Midsection of salesman accepting payment through NFC technology from customer in hardware store

The U.S. underbanked population represents the key to growth of mobile payments, but increasingly strict government regulations reportedly could hinder the opportunities among financial technology companies offering underbanked Americans an opportunity for financial conclusion.

New laws, such as the California Money Transmission Act, “have imposed onerous costs, lengthy application processes, and huge capital and net-worth requirements, all of which are crippling to startups that simply can’t afford the cost of compliance,” Hamed Shabhazi, chairman and CEO of TIO Networks Corp, noted in a Gigaom guest column.

To encourage more underbanked consumer involvement, Shahazi suggested that cash deposits be included as a funding mechanism for mobile wallets.

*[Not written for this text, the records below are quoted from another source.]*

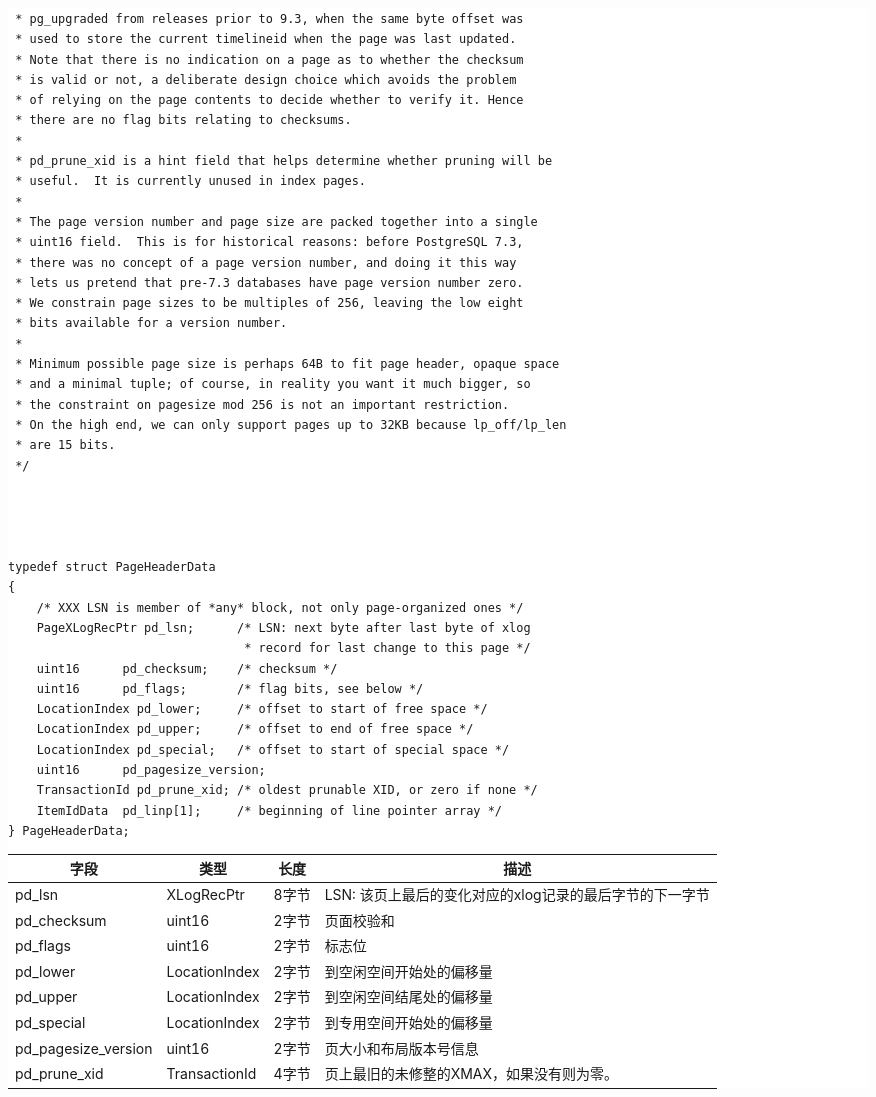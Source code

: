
 ```
 * pg_upgraded from releases prior to 9.3, when the same byte offset was
 * used to store the current timelineid when the page was last updated.
 * Note that there is no indication on a page as to whether the checksum
 * is valid or not, a deliberate design choice which avoids the problem
 * of relying on the page contents to decide whether to verify it. Hence
 * there are no flag bits relating to checksums.
 *
 * pd_prune_xid is a hint field that helps determine whether pruning will be
 * useful.  It is currently unused in index pages.
 *
 * The page version number and page size are packed together into a single
 * uint16 field.  This is for historical reasons: before PostgreSQL 7.3,
 * there was no concept of a page version number, and doing it this way
 * lets us pretend that pre-7.3 databases have page version number zero.
 * We constrain page sizes to be multiples of 256, leaving the low eight
 * bits available for a version number.
 *
 * Minimum possible page size is perhaps 64B to fit page header, opaque space
 * and a minimal tuple; of course, in reality you want it much bigger, so
 * the constraint on pagesize mod 256 is not an important restriction.
 * On the high end, we can only support pages up to 32KB because lp_off/lp_len
 * are 15 bits.
 */




typedef struct PageHeaderData
{
	/* XXX LSN is member of *any* block, not only page-organized ones */
	PageXLogRecPtr pd_lsn;		/* LSN: next byte after last byte of xlog
								 * record for last change to this page */
	uint16		pd_checksum;	/* checksum */
	uint16		pd_flags;		/* flag bits, see below */
	LocationIndex pd_lower;		/* offset to start of free space */
	LocationIndex pd_upper;		/* offset to end of free space */
	LocationIndex pd_special;	/* offset to start of special space */
	uint16		pd_pagesize_version;
	TransactionId pd_prune_xid; /* oldest prunable XID, or zero if none */
	ItemIdData	pd_linp[1];		/* beginning of line pointer array */
} PageHeaderData;

```





| 字段                | 类型          | 长度  | 描述                                                    |
| ------------------- | ------------- | ----- | ------------------------------------------------------- |
| pd_lsn              | XLogRecPtr    | 8字节 | LSN: 该页上最后的变化对应的xlog记录的最后字节的下一字节 |
| pd_checksum         | uint16        | 2字节 | 页面校验和                                              |
| pd_flags            | uint16        | 2字节 | 标志位                                                  |
| pd_lower            | LocationIndex | 2字节 | 到空闲空间开始处的偏移量                                |
| pd_upper            | LocationIndex | 2字节 | 到空闲空间结尾处的偏移量                                |
| pd_special          | LocationIndex | 2字节 | 到专用空间开始处的偏移量                                |
| pd_pagesize_version | uint16        | 2字节 | 页大小和布局版本号信息                                  |
| pd_prune_xid        | TransactionId | 4字节 | 页上最旧的未修整的XMAX，如果没有则为零。                |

He cited Green Dot’s MoneyPak, which consumers may buy using cash to top up their Green Dot prepaid card accounts at Walmart, Kmart and Walgreen stores, as an example of a company that has identified cash acceptance as a necessary offering to grow a business by meeting the needs of the underbanked consumers.

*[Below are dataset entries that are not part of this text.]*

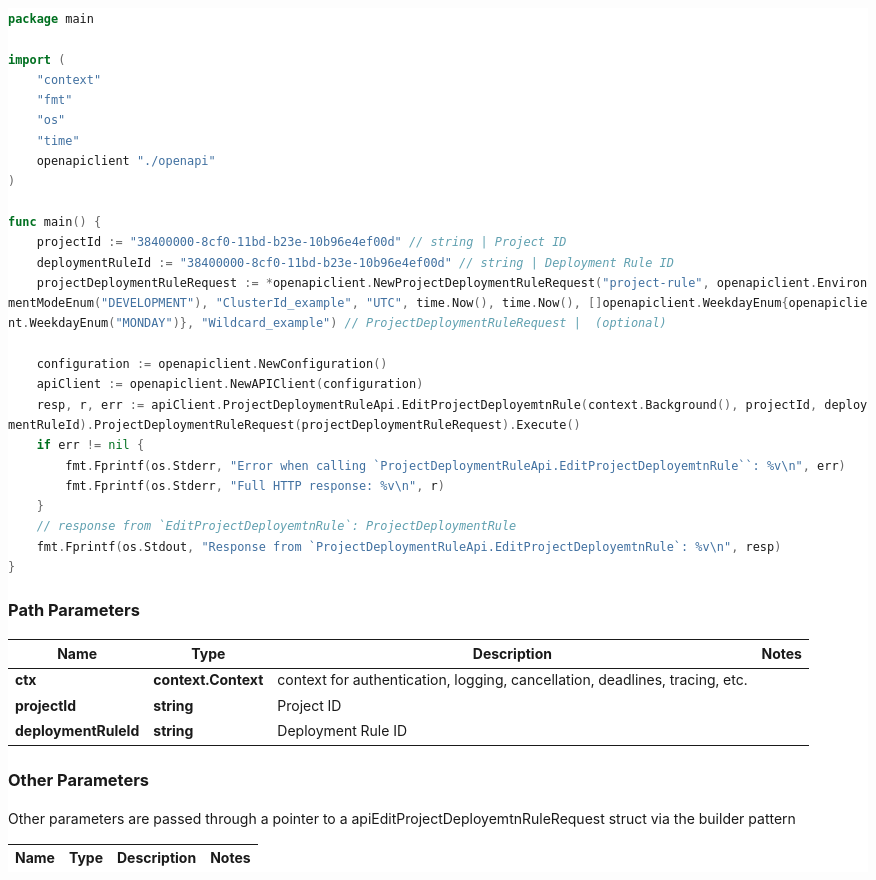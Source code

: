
 ```go
package main

import (
    "context"
    "fmt"
    "os"
    "time"
    openapiclient "./openapi"
)

func main() {
    projectId := "38400000-8cf0-11bd-b23e-10b96e4ef00d" // string | Project ID
    deploymentRuleId := "38400000-8cf0-11bd-b23e-10b96e4ef00d" // string | Deployment Rule ID
    projectDeploymentRuleRequest := *openapiclient.NewProjectDeploymentRuleRequest("project-rule", openapiclient.EnvironmentModeEnum("DEVELOPMENT"), "ClusterId_example", "UTC", time.Now(), time.Now(), []openapiclient.WeekdayEnum{openapiclient.WeekdayEnum("MONDAY")}, "Wildcard_example") // ProjectDeploymentRuleRequest |  (optional)

    configuration := openapiclient.NewConfiguration()
    apiClient := openapiclient.NewAPIClient(configuration)
    resp, r, err := apiClient.ProjectDeploymentRuleApi.EditProjectDeployemtnRule(context.Background(), projectId, deploymentRuleId).ProjectDeploymentRuleRequest(projectDeploymentRuleRequest).Execute()
    if err != nil {
        fmt.Fprintf(os.Stderr, "Error when calling `ProjectDeploymentRuleApi.EditProjectDeployemtnRule``: %v\n", err)
        fmt.Fprintf(os.Stderr, "Full HTTP response: %v\n", r)
    }
    // response from `EditProjectDeployemtnRule`: ProjectDeploymentRule
    fmt.Fprintf(os.Stdout, "Response from `ProjectDeploymentRuleApi.EditProjectDeployemtnRule`: %v\n", resp)
}
```

### Path Parameters


Name | Type | Description  | Notes
------------- | ------------- | ------------- | -------------
**ctx** | **context.Context** | context for authentication, logging, cancellation, deadlines, tracing, etc.
**projectId** | **string** | Project ID | 
**deploymentRuleId** | **string** | Deployment Rule ID | 

### Other Parameters

Other parameters are passed through a pointer to a apiEditProjectDeployemtnRuleRequest struct via the builder pattern


Name | Type | Description  | Notes
------------- | ------------- | ------------- | -------------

Shabhazi is right in noting that underbanked consumers, which are strong users of mobile phones, will help to drive the mobile-payments market. It’s because they are such heavy users of cash that Visa and MasterCard initially are targeting the global underbanked sector with their mobile-wallet initiatives. But financial institutions, which would offer or use the card brands’ mobile services, must be more willing to reach out to underserved consumers to help those initiatives to succeed. Through direct deposit and other services, they, too, can help rein in cash use and bring financial inclusion to electronic payments to a broader range of customers, thus potentially driving up their own revenues in the process.